Maggie blinked. “I’m sorry. You’re absolutely right. My apologies.” She smiled at him, and Martin melted some more. “You can help me find whoever took Tyler, but that’s not all. You may have seen who killed Fiona Harker and not even realize it.”
“The nurse?” Martin said eagerly.
Maggie nodded. “You are in a unique position, my friend. You could help us with two cases, not just one.”
Martin stared back at her, trying to engage his brain. I don’t think women looked at him like that very often.
“The only thing is,” Maggie prodded him, “you need to do this before the feds take over. They won’t want any part of this. They have their own ways. If you want to help us, you need to do it now. They’re not going to care what you saw and they are most definitely not going to let you help. I’ll be lucky if I get to help.”
The lawyer looked from Maggie to his client, and he knew when he was beat. “I need a word with my client,” he said firmly. Maggie left the room.
Gonzales was already outside in the hallway, shaking his head.
“What, sir?” she asked defensively.
“He’s going to agree,” Gonzales predicted.
“I know,” Maggie said matter-of-factly. “Is there a problem?”
“Not if you keep those big, brown eyes to yourself.” With that, he walked away.
“Okay,” the lawyer announced, popping his head into the hall. “He’ll do it. But I’m to be present at all times.”
“Deal,” Maggie said.
“But my client gets to go home first and put on clean clothes and take a deep breath,” the lawyer added. “You can send someone with him if you need to.”
“Deal,” Maggie said quickly. “I’ll set it up for early evening.”
“Keep your partner away from him in the meantime,” the lawyer added.
“No problem,” Maggie agreed with a smile.
Chapter 10
Maggie had a few hours free until she had to return to the station, so she headed back to the hospital in hopes of questioning some nurses before they started their shifts. I decided to make my own way over in hopes of picking up something useful on the missing boy along the way. I detoured down side streets, into neighborhoods, hoping to pick up a trace of Tyler Matthews. My search uncovered nothing. But I’d had to try. After a while I gave up and drifted over to the hospital to see if Maggie had done any better gleaning information about Fiona Harker.
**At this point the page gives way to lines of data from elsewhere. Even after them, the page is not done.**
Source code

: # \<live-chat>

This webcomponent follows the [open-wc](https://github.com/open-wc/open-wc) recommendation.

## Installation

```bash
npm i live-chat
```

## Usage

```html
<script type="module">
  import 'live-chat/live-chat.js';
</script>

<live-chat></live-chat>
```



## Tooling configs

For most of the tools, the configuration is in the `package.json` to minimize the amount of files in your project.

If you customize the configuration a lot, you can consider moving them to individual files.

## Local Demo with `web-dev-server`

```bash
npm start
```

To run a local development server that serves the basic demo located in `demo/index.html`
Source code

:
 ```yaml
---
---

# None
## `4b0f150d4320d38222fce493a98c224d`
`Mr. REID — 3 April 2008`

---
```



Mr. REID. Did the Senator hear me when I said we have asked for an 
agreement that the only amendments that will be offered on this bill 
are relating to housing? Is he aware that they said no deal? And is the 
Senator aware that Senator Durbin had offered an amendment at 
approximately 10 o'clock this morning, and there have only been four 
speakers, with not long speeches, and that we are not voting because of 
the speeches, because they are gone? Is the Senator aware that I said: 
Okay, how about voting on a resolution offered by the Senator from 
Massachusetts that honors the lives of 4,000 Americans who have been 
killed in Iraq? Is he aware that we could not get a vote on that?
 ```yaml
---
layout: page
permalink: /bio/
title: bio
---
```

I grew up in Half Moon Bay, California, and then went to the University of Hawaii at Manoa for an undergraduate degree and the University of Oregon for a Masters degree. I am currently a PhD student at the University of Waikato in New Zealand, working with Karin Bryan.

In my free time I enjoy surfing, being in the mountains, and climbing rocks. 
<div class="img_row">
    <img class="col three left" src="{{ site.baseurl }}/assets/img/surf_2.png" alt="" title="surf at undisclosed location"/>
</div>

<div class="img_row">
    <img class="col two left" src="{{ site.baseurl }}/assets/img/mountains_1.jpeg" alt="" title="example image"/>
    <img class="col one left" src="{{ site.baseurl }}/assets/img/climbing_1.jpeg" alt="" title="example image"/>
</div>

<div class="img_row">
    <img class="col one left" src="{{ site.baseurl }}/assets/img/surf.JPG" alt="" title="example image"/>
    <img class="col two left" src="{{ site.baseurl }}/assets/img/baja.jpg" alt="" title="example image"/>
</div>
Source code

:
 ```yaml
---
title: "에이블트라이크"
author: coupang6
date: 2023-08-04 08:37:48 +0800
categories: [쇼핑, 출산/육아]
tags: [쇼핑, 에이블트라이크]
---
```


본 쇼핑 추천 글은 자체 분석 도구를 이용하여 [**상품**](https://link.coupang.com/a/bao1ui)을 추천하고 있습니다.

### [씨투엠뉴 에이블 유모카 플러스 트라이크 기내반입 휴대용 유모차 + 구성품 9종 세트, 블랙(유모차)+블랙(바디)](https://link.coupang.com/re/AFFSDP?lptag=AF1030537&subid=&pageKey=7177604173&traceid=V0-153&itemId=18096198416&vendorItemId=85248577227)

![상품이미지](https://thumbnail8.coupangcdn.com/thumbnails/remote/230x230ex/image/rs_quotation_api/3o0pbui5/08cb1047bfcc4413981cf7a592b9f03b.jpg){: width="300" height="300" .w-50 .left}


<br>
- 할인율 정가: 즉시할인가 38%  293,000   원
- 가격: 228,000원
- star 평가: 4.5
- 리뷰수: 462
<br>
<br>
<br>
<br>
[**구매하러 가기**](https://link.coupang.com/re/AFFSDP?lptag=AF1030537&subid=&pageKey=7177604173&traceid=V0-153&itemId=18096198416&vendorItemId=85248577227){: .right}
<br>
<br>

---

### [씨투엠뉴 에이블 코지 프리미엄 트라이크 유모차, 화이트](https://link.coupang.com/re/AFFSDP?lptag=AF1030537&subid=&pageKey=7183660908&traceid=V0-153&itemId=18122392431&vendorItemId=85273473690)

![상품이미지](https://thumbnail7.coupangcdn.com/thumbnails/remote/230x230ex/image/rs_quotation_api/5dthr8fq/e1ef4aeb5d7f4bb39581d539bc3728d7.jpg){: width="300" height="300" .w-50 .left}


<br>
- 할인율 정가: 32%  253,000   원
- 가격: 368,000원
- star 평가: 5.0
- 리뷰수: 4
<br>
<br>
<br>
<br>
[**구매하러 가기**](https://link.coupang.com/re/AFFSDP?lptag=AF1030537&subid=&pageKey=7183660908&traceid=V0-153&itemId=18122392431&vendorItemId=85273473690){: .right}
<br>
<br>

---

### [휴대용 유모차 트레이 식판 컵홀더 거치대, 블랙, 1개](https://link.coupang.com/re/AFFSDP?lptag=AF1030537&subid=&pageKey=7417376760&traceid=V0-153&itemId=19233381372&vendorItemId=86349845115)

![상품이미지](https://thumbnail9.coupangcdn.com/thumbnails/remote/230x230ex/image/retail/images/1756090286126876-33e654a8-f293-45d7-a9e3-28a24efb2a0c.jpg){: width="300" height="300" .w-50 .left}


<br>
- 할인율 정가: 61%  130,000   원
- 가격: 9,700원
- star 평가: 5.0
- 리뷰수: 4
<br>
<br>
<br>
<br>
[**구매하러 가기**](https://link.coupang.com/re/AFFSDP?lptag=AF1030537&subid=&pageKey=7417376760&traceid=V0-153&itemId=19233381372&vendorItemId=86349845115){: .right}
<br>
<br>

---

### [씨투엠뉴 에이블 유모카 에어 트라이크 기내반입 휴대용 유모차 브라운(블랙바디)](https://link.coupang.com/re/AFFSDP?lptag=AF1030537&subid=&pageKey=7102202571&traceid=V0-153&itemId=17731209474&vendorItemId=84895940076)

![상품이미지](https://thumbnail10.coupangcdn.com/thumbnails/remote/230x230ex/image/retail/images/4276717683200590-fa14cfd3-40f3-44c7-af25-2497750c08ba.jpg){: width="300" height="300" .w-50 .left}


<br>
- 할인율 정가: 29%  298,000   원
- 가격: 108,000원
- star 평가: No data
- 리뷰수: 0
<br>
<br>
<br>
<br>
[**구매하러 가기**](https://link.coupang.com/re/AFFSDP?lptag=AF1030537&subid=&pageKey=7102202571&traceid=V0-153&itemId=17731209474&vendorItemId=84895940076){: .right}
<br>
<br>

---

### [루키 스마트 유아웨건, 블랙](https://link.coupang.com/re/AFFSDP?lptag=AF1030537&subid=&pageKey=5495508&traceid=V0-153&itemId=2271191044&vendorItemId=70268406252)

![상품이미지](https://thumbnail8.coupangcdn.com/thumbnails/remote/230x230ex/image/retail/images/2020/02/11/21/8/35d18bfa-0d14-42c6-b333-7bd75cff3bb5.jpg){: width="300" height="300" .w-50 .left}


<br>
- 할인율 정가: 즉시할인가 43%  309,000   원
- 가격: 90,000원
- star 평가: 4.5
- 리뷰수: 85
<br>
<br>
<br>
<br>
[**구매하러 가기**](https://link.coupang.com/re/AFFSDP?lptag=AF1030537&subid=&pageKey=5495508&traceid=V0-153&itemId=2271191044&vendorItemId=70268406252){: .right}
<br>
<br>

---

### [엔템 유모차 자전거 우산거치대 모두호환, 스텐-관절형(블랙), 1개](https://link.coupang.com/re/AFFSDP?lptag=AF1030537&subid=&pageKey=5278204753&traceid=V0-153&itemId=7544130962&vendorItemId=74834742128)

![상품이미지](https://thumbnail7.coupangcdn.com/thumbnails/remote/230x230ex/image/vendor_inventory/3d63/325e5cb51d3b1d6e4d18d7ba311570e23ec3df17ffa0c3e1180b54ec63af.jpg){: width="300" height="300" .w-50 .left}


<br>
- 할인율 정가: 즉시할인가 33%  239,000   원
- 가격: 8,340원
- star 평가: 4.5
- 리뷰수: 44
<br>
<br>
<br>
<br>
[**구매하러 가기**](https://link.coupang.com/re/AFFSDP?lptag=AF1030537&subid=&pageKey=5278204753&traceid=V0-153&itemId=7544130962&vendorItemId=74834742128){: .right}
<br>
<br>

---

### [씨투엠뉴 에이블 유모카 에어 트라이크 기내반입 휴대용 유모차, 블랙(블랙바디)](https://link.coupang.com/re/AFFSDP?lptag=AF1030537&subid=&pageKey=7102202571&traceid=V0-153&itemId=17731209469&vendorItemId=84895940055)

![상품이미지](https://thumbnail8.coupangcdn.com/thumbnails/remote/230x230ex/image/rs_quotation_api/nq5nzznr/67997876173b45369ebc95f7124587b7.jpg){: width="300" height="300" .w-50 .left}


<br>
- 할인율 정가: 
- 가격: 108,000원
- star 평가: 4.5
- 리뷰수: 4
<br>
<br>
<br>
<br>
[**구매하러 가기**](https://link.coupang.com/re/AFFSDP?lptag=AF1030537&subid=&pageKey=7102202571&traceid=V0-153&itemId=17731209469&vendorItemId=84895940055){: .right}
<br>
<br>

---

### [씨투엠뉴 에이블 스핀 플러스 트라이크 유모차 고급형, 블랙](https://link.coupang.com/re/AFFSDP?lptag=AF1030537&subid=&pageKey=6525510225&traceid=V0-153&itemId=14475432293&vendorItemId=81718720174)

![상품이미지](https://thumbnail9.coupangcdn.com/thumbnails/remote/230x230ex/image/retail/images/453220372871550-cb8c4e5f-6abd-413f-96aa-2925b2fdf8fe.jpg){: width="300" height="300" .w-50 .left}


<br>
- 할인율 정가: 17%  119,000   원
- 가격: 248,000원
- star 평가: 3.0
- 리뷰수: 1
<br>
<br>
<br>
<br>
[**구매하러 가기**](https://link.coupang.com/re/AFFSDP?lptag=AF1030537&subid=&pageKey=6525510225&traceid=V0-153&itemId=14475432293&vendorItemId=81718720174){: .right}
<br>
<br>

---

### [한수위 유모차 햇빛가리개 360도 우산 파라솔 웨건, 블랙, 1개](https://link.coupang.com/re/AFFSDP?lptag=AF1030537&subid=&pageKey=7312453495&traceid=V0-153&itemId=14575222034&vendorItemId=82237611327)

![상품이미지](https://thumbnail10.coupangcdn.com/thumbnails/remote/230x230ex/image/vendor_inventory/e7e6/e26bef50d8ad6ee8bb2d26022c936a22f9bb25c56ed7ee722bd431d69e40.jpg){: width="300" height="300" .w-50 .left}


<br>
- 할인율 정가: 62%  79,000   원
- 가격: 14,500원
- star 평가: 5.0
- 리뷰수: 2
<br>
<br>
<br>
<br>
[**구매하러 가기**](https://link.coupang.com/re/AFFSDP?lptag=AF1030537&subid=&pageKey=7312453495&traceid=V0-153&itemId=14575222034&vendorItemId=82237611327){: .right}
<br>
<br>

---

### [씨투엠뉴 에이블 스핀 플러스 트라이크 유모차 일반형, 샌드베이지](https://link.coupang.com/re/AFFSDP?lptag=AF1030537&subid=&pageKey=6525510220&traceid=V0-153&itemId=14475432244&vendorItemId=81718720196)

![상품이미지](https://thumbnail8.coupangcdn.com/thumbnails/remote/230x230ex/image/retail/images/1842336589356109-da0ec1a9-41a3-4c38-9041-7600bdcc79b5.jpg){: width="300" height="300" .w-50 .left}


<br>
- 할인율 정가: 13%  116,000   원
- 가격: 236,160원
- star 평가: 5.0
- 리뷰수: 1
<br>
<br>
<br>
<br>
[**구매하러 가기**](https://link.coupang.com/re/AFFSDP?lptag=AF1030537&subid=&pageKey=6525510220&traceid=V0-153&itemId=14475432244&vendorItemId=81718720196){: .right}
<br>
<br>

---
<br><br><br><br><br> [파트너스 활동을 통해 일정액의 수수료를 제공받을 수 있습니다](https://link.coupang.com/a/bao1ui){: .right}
I found Maggie in a staff lounge, talking to two tearful women who had clearly known Fiona Harker. They were dressed in fresh scrubs and waiting for their shift to begin. One was from Trinidad, I guessed, given her accent and the fact that half the nurses in our town had been recruited from there. “Fiona was one of the good ones,” she was saying in a musical lilt. “She never crossed nobody, ever.” The other nurse was a pale, little bit of a thing with curly brown hair. But she must have had strength in there somewhere if she was a nurse. I’d never met a weak one.
I loved nurses. They were the one good thing about the hospital. Even though you ran across the occasional gorgon like the one who had turned Maggie away earlier, most of them led lives connected to dozens of other lives and reveled in their connections. There was such beauty in their willingness to be a part of other lives. I had seen people in great pain have that pain eased when a nurse walked into the room; put a hand on their brow; and, without even realizing it, took some of the pain onto themselves. Their ability to accept the humanness of others put the rest of us to shame.
Of course, those bonds could hurt when they were severed. The two nurses dabbed at their eyes with tissues as they answered Maggie’s questions. Taken together, their comments allowed a portrait of the dead nurse to emerge:
No, Fiona had not been involved with anyone. They would have known if she had. It was impossible to keep your personal life private at the hospital.
No, they had never even heard of her being involved with anyone in the past, which was odd when you stopped to think about it, given how lovely she was. But then Fiona had always been a very private person, and she did not gossip. She did ask people questions about their lives and she was a wonderful listener. It was only after she’d left that you realized she hadn’t offered any information about herself.